The 13 Peaks Challenge is an epic mountain adventure which involves summiting 13 peaks on Table Mountain and in the Cape Peninsula area, which starts and ends at Signal Hill.
Period poverty which arises from a lack of access to menstrual products, affects many thousands of South African women, including students, and has a huge impact on their dignity, education and work.
Jacobs, who lectures in applied kinesiology, among other things, and who also coordinates the Performance Sport honours programme, is a passionate trail runner and part of the Stellies Shake Out running group.
She contracted Covid-19 at the beginning of the year, and then, a few weeks later, came down with chicken pox.
“I was sick for the whole of January – not only physically but also mentally,” she said in an interview.
“I decided that, as soon as I was better, I wanted to get fit again and to do the 13 Peak Challenge. As soon as I was feeling better, I went for all the health checks to get the all-clear and got back into a training routine.”
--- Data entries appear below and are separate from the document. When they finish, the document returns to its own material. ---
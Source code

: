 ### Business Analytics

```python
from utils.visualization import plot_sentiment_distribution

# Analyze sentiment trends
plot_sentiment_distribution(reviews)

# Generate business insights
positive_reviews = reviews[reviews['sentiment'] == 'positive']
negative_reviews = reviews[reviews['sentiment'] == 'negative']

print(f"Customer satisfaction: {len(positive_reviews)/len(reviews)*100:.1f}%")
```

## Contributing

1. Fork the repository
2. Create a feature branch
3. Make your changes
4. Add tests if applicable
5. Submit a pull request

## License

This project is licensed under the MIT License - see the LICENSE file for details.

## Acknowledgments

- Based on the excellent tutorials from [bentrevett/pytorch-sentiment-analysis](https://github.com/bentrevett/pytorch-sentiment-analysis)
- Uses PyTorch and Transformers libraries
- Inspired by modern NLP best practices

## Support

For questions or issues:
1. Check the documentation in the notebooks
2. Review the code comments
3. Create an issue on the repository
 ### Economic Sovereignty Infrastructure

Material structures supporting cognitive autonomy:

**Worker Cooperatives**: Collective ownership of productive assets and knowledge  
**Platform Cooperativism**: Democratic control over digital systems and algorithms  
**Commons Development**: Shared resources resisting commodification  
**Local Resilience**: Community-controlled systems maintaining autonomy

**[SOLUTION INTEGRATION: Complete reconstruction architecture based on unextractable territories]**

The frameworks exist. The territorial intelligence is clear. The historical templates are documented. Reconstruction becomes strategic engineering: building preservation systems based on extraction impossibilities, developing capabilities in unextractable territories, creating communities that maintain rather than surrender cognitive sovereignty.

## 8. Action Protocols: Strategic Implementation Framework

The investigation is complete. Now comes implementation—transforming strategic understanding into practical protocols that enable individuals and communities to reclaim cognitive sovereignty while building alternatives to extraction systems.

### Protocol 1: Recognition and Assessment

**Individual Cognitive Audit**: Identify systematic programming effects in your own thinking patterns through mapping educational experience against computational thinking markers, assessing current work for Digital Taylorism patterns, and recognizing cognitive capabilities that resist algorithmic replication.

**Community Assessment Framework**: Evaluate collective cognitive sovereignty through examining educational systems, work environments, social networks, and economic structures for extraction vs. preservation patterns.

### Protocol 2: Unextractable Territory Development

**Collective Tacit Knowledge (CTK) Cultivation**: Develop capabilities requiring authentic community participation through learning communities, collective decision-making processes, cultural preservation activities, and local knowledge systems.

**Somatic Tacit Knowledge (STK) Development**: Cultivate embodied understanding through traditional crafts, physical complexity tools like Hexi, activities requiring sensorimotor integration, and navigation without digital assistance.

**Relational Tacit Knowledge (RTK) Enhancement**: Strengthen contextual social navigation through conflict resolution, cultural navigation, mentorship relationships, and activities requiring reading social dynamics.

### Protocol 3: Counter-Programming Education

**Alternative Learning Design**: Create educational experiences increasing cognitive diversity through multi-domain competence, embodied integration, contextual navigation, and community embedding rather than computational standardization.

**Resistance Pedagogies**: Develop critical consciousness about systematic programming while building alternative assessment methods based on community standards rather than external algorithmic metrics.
According to Jacobs, the 13 Peaks Challenge “really earns you your ‘hard core’ badge,” in the trail-running community.
“While I was doing my planning, I decided I did not want to do the challenge just for the sake of doing it. Through my personal Instagram account, I had recruited a few fellow trail-runners to do the challenge with me.
“I had read about the Bridge the Gap initiative at Stellenbosch University, and one of the causes is to help end period poverty. I asked my fellow runners what they thought, and they all unanimously voted for us to support the cause of ending period poverty.
“As a woman, I knowing just how much sanitary products costs and how many students do not have access to sanitary towels, it was a major motivation to use the 13 Peaks Challenge to create awareness of the problem and to try and get people to donate to the cause.”
Jacobs and her fellow team members started a GivenGain page with this link: 13 Peaks Trail runners is raising money for Stellenbosch University – South Africa | GivenGain
A total of 18 people started the challenge, which was done over three days – 11, 18 and 25 June. In total they ran 111 km with 6667m vert, tagging the 13 peaks in three days in 22 hours and 23 minutes.
Some people did the first day, some did the first and second days, and, in the end, ten people finished – Jacobs and nine others.
“Our target was to raise R15,000 and we collected just over that,” she said, adding that the page is still open.
“It was tough, not only physically but also mentally,” Jacobs said. “Firstly, I had to face my fear of heights. In some sections of the 13 Peaks Challenge, there are sheer drops. I had to meander up the heights and the worst part was coming down. So I did not only conquer the mountains but also my fear of heights.
On day 1 they did Signal Hill, Lions Head, Maclears Beacon, Grootkop, Judas Peak and Klein Leeukop. “It totalled 34 km!” On day 2 they did Suther Peak, Chapman’s Peak, Noordhoek Peak and Muizenberg Peak, totalling 25 km. And on day 3, Constantiaberg Peak, Klaasenkop Peak and Devils Peak and then back to Signal Hill, totalling 40 km, which she said was the toughest day.
Jacobs said she hopes to install vending machines that stock sanitary pads and tampons on the Stellenbosch campus, which young women can access when they need them.
“We need to be aware of the context we find ourselves in. We live in a country where 50 percent of the population lives below the poverty line,” she said. “If I can, in my own way, I would like to give back to people who are less fortunate, through my running or work.
“My mantra is the quote by Mahatma Gandhi: “Be the change you wish to see in the world”.